#### [Input data]
○ ○ ○ ○ ○ ○ ○

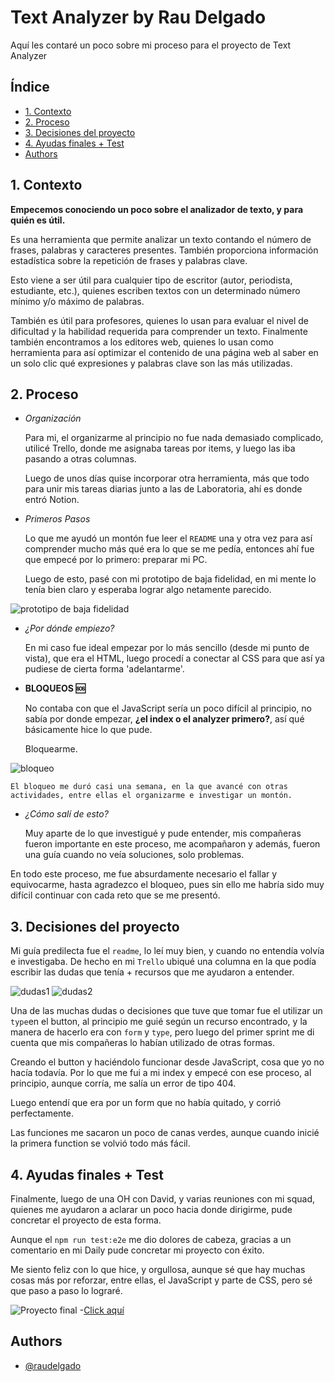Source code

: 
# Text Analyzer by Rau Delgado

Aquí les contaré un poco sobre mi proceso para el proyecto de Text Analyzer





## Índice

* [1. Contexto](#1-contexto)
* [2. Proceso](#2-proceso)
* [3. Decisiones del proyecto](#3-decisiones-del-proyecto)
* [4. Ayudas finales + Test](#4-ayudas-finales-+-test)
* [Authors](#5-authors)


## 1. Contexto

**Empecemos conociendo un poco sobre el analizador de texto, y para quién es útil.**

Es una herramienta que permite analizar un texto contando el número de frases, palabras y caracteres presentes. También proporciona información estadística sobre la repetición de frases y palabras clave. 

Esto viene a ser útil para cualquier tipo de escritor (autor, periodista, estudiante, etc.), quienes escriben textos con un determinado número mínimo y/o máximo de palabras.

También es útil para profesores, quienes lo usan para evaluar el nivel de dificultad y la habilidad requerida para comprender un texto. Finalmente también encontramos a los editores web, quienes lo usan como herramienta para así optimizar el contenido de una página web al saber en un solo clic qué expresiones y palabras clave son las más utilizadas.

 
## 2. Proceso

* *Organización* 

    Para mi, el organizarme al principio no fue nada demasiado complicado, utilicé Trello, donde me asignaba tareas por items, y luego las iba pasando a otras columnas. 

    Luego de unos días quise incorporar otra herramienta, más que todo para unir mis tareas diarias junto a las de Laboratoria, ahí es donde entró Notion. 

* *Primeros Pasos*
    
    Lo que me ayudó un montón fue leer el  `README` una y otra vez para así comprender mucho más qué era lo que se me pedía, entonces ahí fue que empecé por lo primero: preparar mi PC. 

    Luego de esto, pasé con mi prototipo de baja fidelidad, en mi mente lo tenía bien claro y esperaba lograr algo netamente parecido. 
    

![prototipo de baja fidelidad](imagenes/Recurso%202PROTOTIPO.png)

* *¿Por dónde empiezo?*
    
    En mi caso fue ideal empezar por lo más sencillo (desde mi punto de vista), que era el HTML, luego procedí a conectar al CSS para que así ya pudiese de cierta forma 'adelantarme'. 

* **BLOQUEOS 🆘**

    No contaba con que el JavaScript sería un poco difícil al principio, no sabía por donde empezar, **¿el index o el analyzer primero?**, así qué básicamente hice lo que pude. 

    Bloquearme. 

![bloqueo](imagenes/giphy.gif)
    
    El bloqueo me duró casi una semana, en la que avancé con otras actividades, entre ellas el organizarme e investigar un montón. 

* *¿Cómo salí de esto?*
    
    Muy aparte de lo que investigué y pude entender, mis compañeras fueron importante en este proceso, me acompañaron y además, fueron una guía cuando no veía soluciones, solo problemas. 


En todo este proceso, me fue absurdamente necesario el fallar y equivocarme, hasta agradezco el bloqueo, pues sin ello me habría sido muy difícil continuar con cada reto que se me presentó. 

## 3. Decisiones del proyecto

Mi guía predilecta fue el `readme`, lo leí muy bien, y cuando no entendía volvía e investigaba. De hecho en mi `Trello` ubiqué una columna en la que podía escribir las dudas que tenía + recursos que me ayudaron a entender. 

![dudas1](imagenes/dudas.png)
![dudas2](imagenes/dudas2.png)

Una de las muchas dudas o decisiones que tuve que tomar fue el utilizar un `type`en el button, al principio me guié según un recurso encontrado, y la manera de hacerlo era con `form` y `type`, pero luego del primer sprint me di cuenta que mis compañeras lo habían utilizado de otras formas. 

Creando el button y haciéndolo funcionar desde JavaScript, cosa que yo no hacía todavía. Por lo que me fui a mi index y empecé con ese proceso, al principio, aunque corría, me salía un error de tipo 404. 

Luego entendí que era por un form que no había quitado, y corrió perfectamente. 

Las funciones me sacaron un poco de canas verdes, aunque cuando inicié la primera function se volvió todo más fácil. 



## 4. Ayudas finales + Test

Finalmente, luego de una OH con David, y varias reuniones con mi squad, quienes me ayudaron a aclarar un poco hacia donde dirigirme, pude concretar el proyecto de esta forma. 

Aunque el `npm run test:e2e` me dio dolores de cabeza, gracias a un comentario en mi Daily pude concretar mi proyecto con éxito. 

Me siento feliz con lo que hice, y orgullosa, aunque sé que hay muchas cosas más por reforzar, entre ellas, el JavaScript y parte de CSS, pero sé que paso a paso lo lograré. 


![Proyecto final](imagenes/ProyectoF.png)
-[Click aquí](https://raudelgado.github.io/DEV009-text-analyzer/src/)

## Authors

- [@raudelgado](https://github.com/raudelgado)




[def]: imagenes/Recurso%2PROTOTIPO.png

○ ○ ○ ○ ○ ○ ○

#### [Try it]
Look over the entries above and tally the lines containing the string "organizarme"; the answer is that total only.

#### [Answer below]
2